If you look on page 6-94 of Unicode 2.0, it says, "U+3000 ...
is provided for compatibility." It is also mentioned on page
6-130 in the description for the Halfwidth and Fullwidth Forms
block:
"Unifications. The fullwidth form of U+0020 SPACE is unified
with U+3000 IDEOGRAPHIC SPACE."
It's not at all clear to me what that is supposed to mean. I
thought characters that were unified in Unicode ended up with a
single encoding. It did suggest to me, however, a relationship
between U+3000 and U+0020 comparable to that of U+FF01 and
U+0021 - though perhaps I was reading too much into it. In
terms of pure, plain-text semantics, it seems that U+3000
relates to U+0020 in precisely the same way that U+FF01 relates
to U+0021 .
Between those two references, I concluded that U+3000 should be
treated the same way as characters in the range U+FF00-FF5E.

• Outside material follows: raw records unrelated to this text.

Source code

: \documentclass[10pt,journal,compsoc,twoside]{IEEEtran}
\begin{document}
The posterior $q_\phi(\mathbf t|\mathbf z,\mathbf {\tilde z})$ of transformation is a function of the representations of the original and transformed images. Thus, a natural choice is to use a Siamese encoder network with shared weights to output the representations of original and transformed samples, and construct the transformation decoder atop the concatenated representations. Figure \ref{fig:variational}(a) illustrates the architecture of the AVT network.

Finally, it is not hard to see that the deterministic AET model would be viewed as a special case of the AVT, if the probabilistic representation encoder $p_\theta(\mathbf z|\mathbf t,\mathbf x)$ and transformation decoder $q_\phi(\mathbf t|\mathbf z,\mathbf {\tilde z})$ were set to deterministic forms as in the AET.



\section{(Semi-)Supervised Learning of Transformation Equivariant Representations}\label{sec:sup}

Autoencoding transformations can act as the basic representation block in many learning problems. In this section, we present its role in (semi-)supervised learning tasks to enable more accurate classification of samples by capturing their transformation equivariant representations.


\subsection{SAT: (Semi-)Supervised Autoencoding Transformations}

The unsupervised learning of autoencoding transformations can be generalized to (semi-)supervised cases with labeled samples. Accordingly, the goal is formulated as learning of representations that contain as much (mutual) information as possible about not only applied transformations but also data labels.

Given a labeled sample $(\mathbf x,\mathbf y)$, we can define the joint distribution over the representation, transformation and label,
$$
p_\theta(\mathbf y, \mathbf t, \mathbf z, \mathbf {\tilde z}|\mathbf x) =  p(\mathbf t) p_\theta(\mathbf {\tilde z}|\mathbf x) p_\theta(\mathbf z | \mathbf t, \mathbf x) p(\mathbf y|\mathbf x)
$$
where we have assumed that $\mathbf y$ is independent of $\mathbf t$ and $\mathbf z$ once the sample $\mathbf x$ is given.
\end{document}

The following also from page 6-130 is also relevant:
<quote>
The characters in this block consist of fullwidth forms of the
ASCII block (except SPACE)... As with other compatibility
characters, the preferred Unicode encoding is to use the
nominal counterparts of these characters and use rich text font
or style bindings to select the appropriate glyph size and
width.
</quote>
This seems to require option 2 (and to denegrate option 1), but
surely option 4 would also be considered acceptable - i.e. I
think the main point is to avoid encoding text using
compatibility characters if possible. Whether or not U+3000 is
to be treated like characters in the compatibility area is
still not clear to me.
Peter
From: <Marco.Cimarosti@icl.com> AT Internet on 12/09/99 12:47
PM
Received on: 12/09/99
To: Peter Constable/IntlAdmin/WCT, <unicode@unicode.org> AT
Internet@Ccmail
cc:
Subject: Re: EA width, Latin punctuation and fonts
Peter Constable says:
>1. Include both wide and narrow glyphs in a single font and
>encode text using U+3000 etc. (i.e. encode using compatibility
>characters).
Why do you say that U+3000 is a compatibility character? My
understanding of a "compatibility character" in Unicode is a
character that either:
1) has the word "COMPATIBILITY" in its name (from
ftp.unicode.org/Public/UNIDATA/UnicodeData-Latest.txt)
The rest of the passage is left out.